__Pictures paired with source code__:
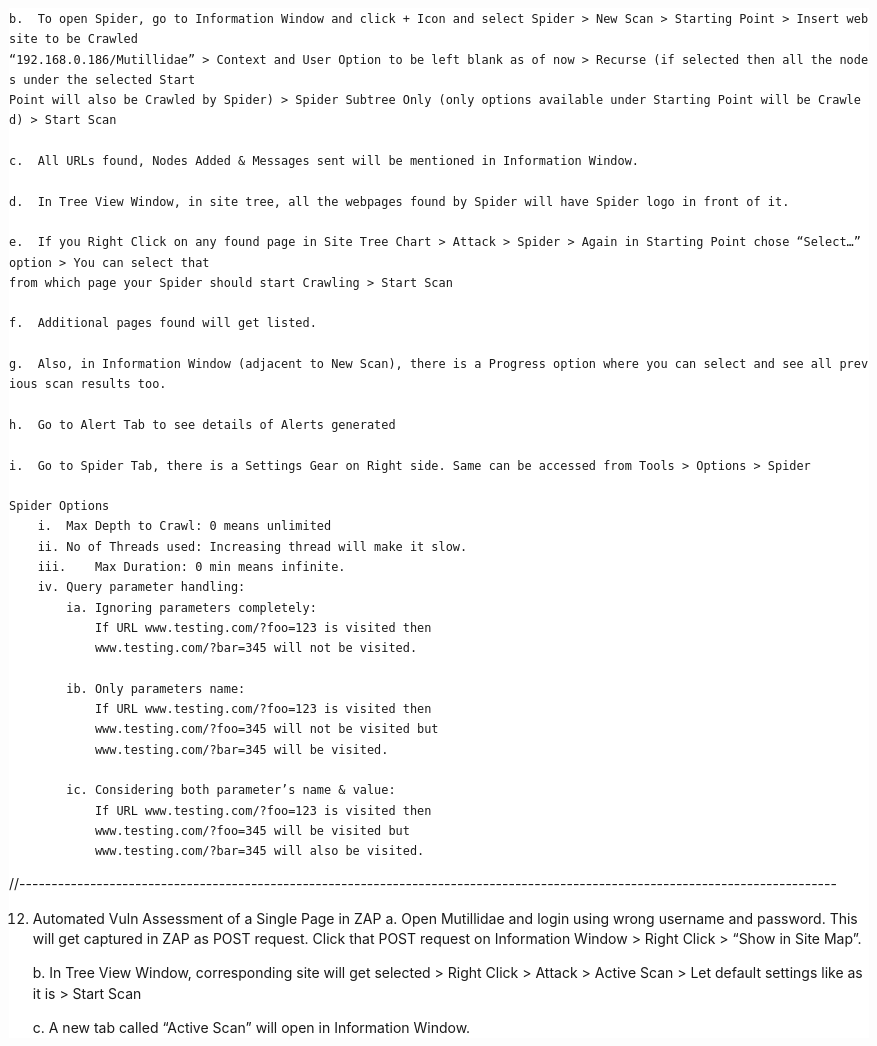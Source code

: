     b.	To open Spider, go to Information Window and click + Icon and select Spider > New Scan > Starting Point > Insert website to be Crawled 
    “192.168.0.186/Mutillidae” > Context and User Option to be left blank as of now > Recurse (if selected then all the nodes under the selected Start  
    Point will also be Crawled by Spider) > Spider Subtree Only (only options available under Starting Point will be Crawled) > Start Scan 

    c.	All URLs found, Nodes Added & Messages sent will be mentioned in Information Window.

    d.	In Tree View Window, in site tree, all the webpages found by Spider will have Spider logo in front of it.

    e.	If you Right Click on any found page in Site Tree Chart > Attack > Spider > Again in Starting Point chose “Select…” option > You can select that 
    from which page your Spider should start Crawling > Start Scan

    f.	Additional pages found will get listed.

    g.	Also, in Information Window (adjacent to New Scan), there is a Progress option where you can select and see all previous scan results too.

    h.	Go to Alert Tab to see details of Alerts generated

    i.	Go to Spider Tab, there is a Settings Gear on Right side. Same can be accessed from Tools > Options > Spider

    Spider Options
        i.	Max Depth to Crawl: 0 means unlimited
        ii.	No of Threads used: Increasing thread will make it slow.
        iii.	Max Duration: 0 min means infinite.
        iv.	Query parameter handling: 
            ia.	Ignoring parameters completely: 
                If URL www.testing.com/?foo=123 is visited then
                www.testing.com/?bar=345 will not be visited.

            ib.	Only parameters name:
                If URL www.testing.com/?foo=123 is visited then
                www.testing.com/?foo=345 will not be visited but 
                www.testing.com/?bar=345 will be visited.

            ic.	Considering both parameter’s name & value:
                If URL www.testing.com/?foo=123 is visited then
                www.testing.com/?foo=345 will be visited but 
                www.testing.com/?bar=345 will also be visited.

//-------------------------------------------------------------------------------------------------------------------------------

12.	Automated Vuln Assessment of a Single Page in ZAP
    a.	Open Mutillidae and login using wrong username and password. This will get captured in ZAP as POST request. Click that POST request on Information 
    Window > Right Click > “Show in Site Map”.

    b.	In Tree View Window, corresponding site will get selected > Right Click > Attack > Active Scan > Let default settings like as it is > Start Scan

    c.	A new tab called “Active Scan” will open in Information Window.
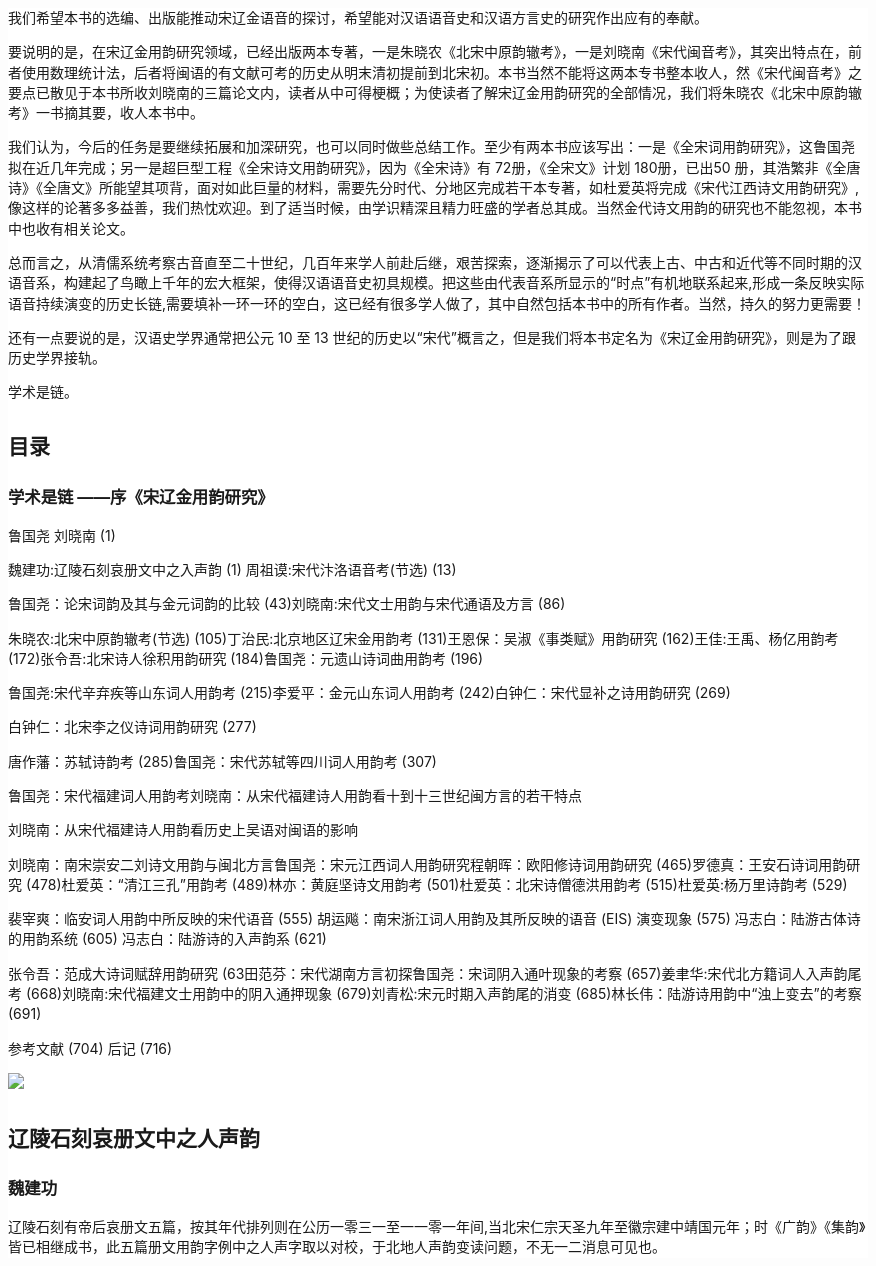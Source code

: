 我们希望本书的选编、出版能推动宋辽金语音的探讨，希望能对汉语语音史和汉语方言史的研究作出应有的奉献。  

要说明的是，在宋辽金用韵研究领域，已经出版两本专著，一是朱晓农《北宋中原韵辙考》，一是刘晓南《宋代闽音考》，其突出特点在，前者使用数理统计法，后者将闽语的有文献可考的历史从明末清初提前到北宋初。本书当然不能将这两本专书整本收人，然《宋代闽音考》之要点已散见于本书所收刘晓南的三篇论文内，读者从中可得梗概；为使读者了解宋辽金用韵研究的全部情况，我们将朱晓农《北宋中原韵辙考》一书摘其要，收人本书中。  

我们认为，今后的任务是要继续拓展和加深研究，也可以同时做些总结工作。至少有两本书应该写出：一是《全宋词用韵研究》，这鲁国尧拟在近几年完成；另一是超巨型工程《全宋诗文用韵研究》，因为《全宋诗》有 72册，《全宋文》计划 180册，已出50 册，其浩繁非《全唐诗》《全唐文》所能望其项背，面对如此巨量的材料，需要先分时代、分地区完成若干本专著，如杜爱英将完成《宋代江西诗文用韵研究》,像这样的论著多多益善，我们热忱欢迎。到了适当时候，由学识精深且精力旺盛的学者总其成。当然金代诗文用韵的研究也不能忽视，本书中也收有相关论文。  

总而言之，从清儒系统考察古音直至二十世纪，几百年来学人前赴后继，艰苦探索，逐渐揭示了可以代表上古、中古和近代等不同时期的汉语音系，构建起了鸟瞰上千年的宏大框架，使得汉语语音史初具规模。把这些由代表音系所显示的“时点”有机地联系起来,形成一条反映实际语音持续演变的历史长链,需要填补一环一环的空白，这已经有很多学人做了，其中自然包括本书中的所有作者。当然，持久的努力更需要！  

还有一点要说的是，汉语史学界通常把公元 10 至 13 世纪的历史以“宋代”概言之，但是我们将本书定名为《宋辽金用韵研究》，则是为了跟历史学界接轨。  

学术是链。  

## 目录  

### 学术是链 ——序《宋辽金用韵研究》  

鲁国尧 刘晓南 (1)  

魏建功:辽陵石刻哀册文中之入声韵 (1) 周祖谟:宋代汴洛语音考(节选) (13)  

鲁国尧：论宋词韵及其与金元词韵的比较 (43)刘晓南:宋代文士用韵与宋代通语及方言 (86)  

朱晓农:北宋中原韵辙考(节选) (105)丁治民:北京地区辽宋金用韵考 (131)王恩保：吴淑《事类赋》用韵研究 (162)王佳:王禹、杨亿用韵考 (172)张令吾:北宋诗人徐积用韵研究 (184)鲁国尧：元遗山诗词曲用韵考 (196)  

鲁国尧:宋代辛弃疾等山东词人用韵考 (215)李爱平：金元山东词人用韵考 (242)白钟仁：宋代显补之诗用韵研究 (269)  

白钟仁：北宋李之仪诗词用韵研究 (277)  

唐作藩：苏轼诗韵考 (285)鲁国尧：宋代苏轼等四川词人用韵考 (307)  

鲁国尧：宋代福建词人用韵考刘晓南：从宋代福建诗人用韵看十到十三世纪闽方言的若干特点  

刘晓南：从宋代福建诗人用韵看历史上吴语对闽语的影响  

刘晓南：南宋崇安二刘诗文用韵与闽北方言鲁国尧：宋元江西词人用韵研究程朝晖：欧阳修诗词用韵研究 (465)罗德真：王安石诗词用韵研究 (478)杜爱英：“清江三孔”用韵考 (489)林亦：黄庭坚诗文用韵考 (501)杜爱英：北宋诗僧德洪用韵考 (515)杜爱英:杨万里诗韵考 (529)  

裴宰爽：临安词人用韵中所反映的宋代语音 (555) 胡运飚：南宋浙江词人用韵及其所反映的语音 (EIS) 演变现象 (575) 冯志白：陆游古体诗的用韵系统 (605) 冯志白：陆游诗的入声韵系 (621)  

张令吾：范成大诗词赋辞用韵研究 (63田范芬：宋代湖南方言初探鲁国尧：宋词阴入通叶现象的考察 (657)姜聿华:宋代北方籍词人入声韵尾考 (668)刘晓南:宋代福建文士用韵中的阴入通押现象 (679)刘青松:宋元时期入声韵尾的消变 (685)林长伟：陆游诗用韵中“浊上变去”的考察 (691)  

参考文献 (704) 后记 (716)  

![](https://cdn-mineru.openxlab.org.cn/extract/1d7b3ded-7623-4002-9854-c65b281948e6/4272aaf3757e9f00a500514a1dc0d95a59beda5fd1128504c2dcebb425f3f3b2.jpg)  

## 辽陵石刻哀册文中之人声韵  

### 魏建功  

辽陵石刻有帝后哀册文五篇，按其年代排列则在公历一零三一至一一零一年间,当北宋仁宗天圣九年至徽宗建中靖国元年；时《广韵》《集韵》皆已相继成书，此五篇册文用韵字例中之人声字取以对校，于北地人声韵变读问题，不无一二消息可见也。  
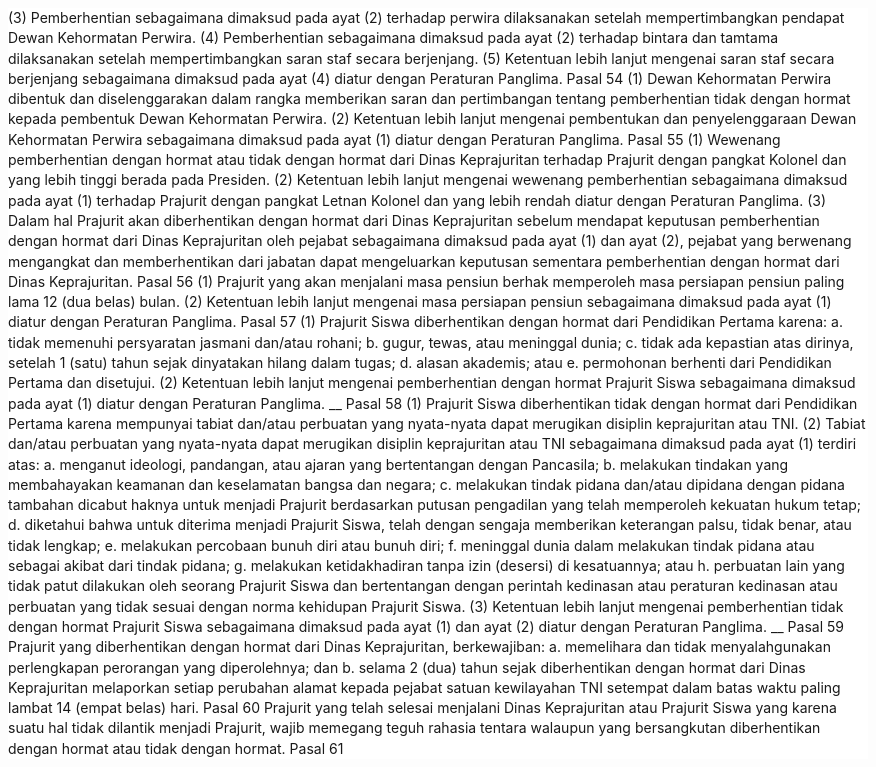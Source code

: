 (3) Pemberhentian sebagaimana dimaksud pada ayat (2) terhadap perwira dilaksanakan setelah mempertimbangkan pendapat Dewan Kehormatan Perwira.
(4) Pemberhentian sebagaimana dimaksud pada ayat (2) terhadap bintara dan tamtama dilaksanakan setelah mempertimbangkan saran staf secara berjenjang.
(5) Ketentuan lebih lanjut mengenai saran staf secara berjenjang sebagaimana dimaksud pada ayat (4) diatur dengan Peraturan Panglima.
Pasal 54
(1) Dewan Kehormatan Perwira dibentuk dan diselenggarakan dalam rangka memberikan saran dan pertimbangan tentang pemberhentian tidak dengan hormat kepada pembentuk Dewan Kehormatan Perwira.
(2) Ketentuan lebih lanjut mengenai pembentukan dan penyelenggaraan Dewan Kehormatan Perwira sebagaimana dimaksud pada ayat (1) diatur dengan Peraturan Panglima.
Pasal 55
(1) Wewenang pemberhentian dengan hormat atau tidak dengan hormat dari Dinas Keprajuritan terhadap Prajurit dengan pangkat Kolonel dan yang lebih tinggi berada pada Presiden.
(2) Ketentuan lebih lanjut mengenai wewenang pemberhentian sebagaimana dimaksud pada ayat (1) terhadap Prajurit dengan pangkat Letnan Kolonel dan yang lebih rendah diatur dengan Peraturan Panglima.
(3) Dalam hal Prajurit akan diberhentikan dengan hormat dari Dinas Keprajuritan sebelum mendapat keputusan pemberhentian dengan hormat dari Dinas Keprajuritan oleh pejabat sebagaimana dimaksud pada ayat (1) dan ayat (2), pejabat yang berwenang mengangkat dan memberhentikan dari jabatan dapat mengeluarkan keputusan sementara pemberhentian dengan hormat dari Dinas Keprajuritan.
Pasal 56
(1) Prajurit yang akan menjalani masa pensiun berhak memperoleh masa persiapan pensiun paling lama 12 (dua belas) bulan.
(2) Ketentuan lebih lanjut mengenai masa persiapan pensiun sebagaimana dimaksud pada ayat (1) diatur dengan Peraturan Panglima.
Pasal 57
(1) Prajurit Siswa diberhentikan dengan hormat dari Pendidikan Pertama karena:
a. tidak memenuhi persyaratan jasmani dan/atau rohani;
b. gugur, tewas, atau meninggal dunia;
c. tidak ada kepastian atas dirinya, setelah 1 (satu) tahun sejak dinyatakan hilang dalam tugas;
d. alasan akademis; atau
e. permohonan berhenti dari Pendidikan Pertama dan disetujui.
(2) Ketentuan lebih lanjut mengenai pemberhentian dengan hormat Prajurit Siswa sebagaimana dimaksud pada ayat (1) diatur dengan Peraturan Panglima. __
Pasal 58
(1) Prajurit Siswa diberhentikan tidak dengan hormat dari Pendidikan Pertama karena mempunyai tabiat dan/atau perbuatan yang nyata-nyata dapat merugikan disiplin keprajuritan atau TNI.
(2) Tabiat dan/atau perbuatan yang nyata-nyata dapat merugikan disiplin keprajuritan atau TNI sebagaimana dimaksud pada ayat (1) terdiri atas:
a. menganut ideologi, pandangan, atau ajaran yang bertentangan dengan Pancasila;
b. melakukan tindakan yang membahayakan keamanan dan keselamatan bangsa dan negara;
c. melakukan tindak pidana dan/atau dipidana dengan pidana tambahan dicabut haknya untuk menjadi Prajurit berdasarkan putusan pengadilan yang telah memperoleh kekuatan hukum tetap;
d. diketahui bahwa untuk diterima menjadi Prajurit Siswa, telah dengan sengaja memberikan keterangan palsu, tidak benar, atau tidak lengkap;
e. melakukan percobaan bunuh diri atau bunuh diri;
f. meninggal dunia dalam melakukan tindak pidana atau sebagai akibat dari tindak pidana;
g. melakukan ketidakhadiran tanpa izin (desersi) di kesatuannya; atau
h. perbuatan lain yang tidak patut dilakukan oleh seorang Prajurit Siswa dan bertentangan dengan perintah kedinasan atau peraturan kedinasan atau perbuatan yang tidak sesuai dengan norma kehidupan Prajurit Siswa.
(3) Ketentuan lebih lanjut mengenai pemberhentian tidak dengan hormat Prajurit Siswa sebagaimana dimaksud pada ayat (1) dan ayat (2) diatur dengan Peraturan Panglima. __
Pasal 59
Prajurit yang diberhentikan dengan hormat dari Dinas Keprajuritan, berkewajiban:
a. memelihara dan tidak menyalahgunakan perlengkapan perorangan yang diperolehnya; dan
b. selama 2 (dua) tahun sejak diberhentikan dengan hormat dari Dinas Keprajuritan melaporkan setiap perubahan alamat kepada pejabat satuan kewilayahan TNI setempat dalam batas waktu paling lambat 14 (empat belas) hari.
Pasal 60
Prajurit yang telah selesai menjalani Dinas Keprajuritan atau Prajurit Siswa yang karena suatu hal tidak dilantik menjadi Prajurit, wajib memegang teguh rahasia tentara walaupun yang bersangkutan diberhentikan dengan hormat atau tidak dengan hormat.
Pasal 61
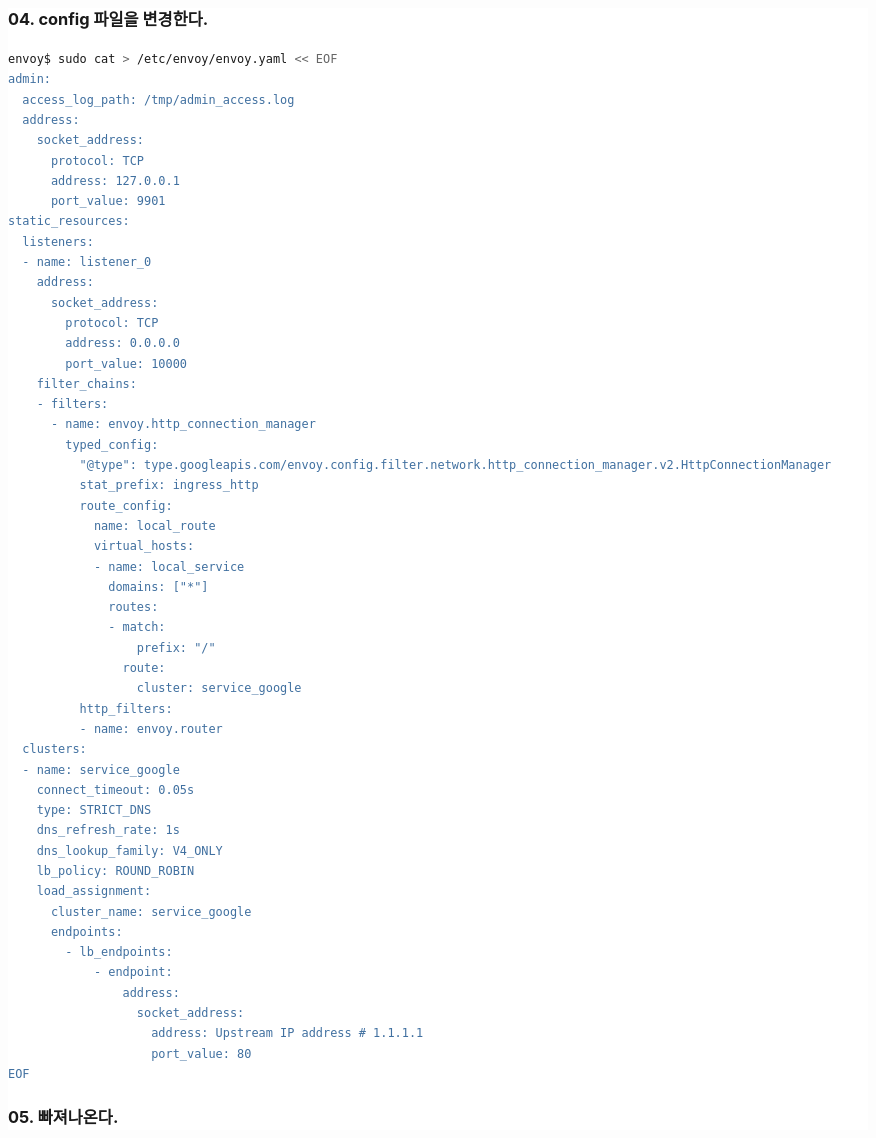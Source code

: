### 04. config 파일을 변경한다.
 
```bash 
envoy$ sudo cat > /etc/envoy/envoy.yaml << EOF
admin:
  access_log_path: /tmp/admin_access.log
  address:
    socket_address:
      protocol: TCP
      address: 127.0.0.1
      port_value: 9901
static_resources:
  listeners:
  - name: listener_0
    address:
      socket_address:
        protocol: TCP
        address: 0.0.0.0
        port_value: 10000
    filter_chains:
    - filters:
      - name: envoy.http_connection_manager
        typed_config:
          "@type": type.googleapis.com/envoy.config.filter.network.http_connection_manager.v2.HttpConnectionManager
          stat_prefix: ingress_http
          route_config:
            name: local_route
            virtual_hosts:
            - name: local_service
              domains: ["*"]
              routes:
              - match:
                  prefix: "/"
                route:
                  cluster: service_google
          http_filters:
          - name: envoy.router
  clusters:
  - name: service_google
    connect_timeout: 0.05s
    type: STRICT_DNS
    dns_refresh_rate: 1s
    dns_lookup_family: V4_ONLY
    lb_policy: ROUND_ROBIN
    load_assignment:
      cluster_name: service_google
      endpoints:
        - lb_endpoints:
            - endpoint:
                address:
                  socket_address:
                    address: Upstream IP address # 1.1.1.1
                    port_value: 80
EOF		
```
### 05. 빠져나온다.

__Problem description__:
Out of the data above, set down the lines from the one with "h. perbuatan lain" to the one with "Prajurit yang diberhentikan", both included, exactly as written and with no additions.

__Answer box__:
h. perbuatan lain yang tidak patut dilakukan oleh seorang Prajurit Siswa dan bertentangan dengan perintah kedinasan atau peraturan kedinasan atau perbuatan yang tidak sesuai dengan norma kehidupan Prajurit Siswa.
(3) Ketentuan lebih lanjut mengenai pemberhentian tidak dengan hormat Prajurit Siswa sebagaimana dimaksud pada ayat (1) dan ayat (2) diatur dengan Peraturan Panglima. __
Pasal 59
Prajurit yang diberhentikan dengan hormat dari Dinas Keprajuritan, berkewajiban:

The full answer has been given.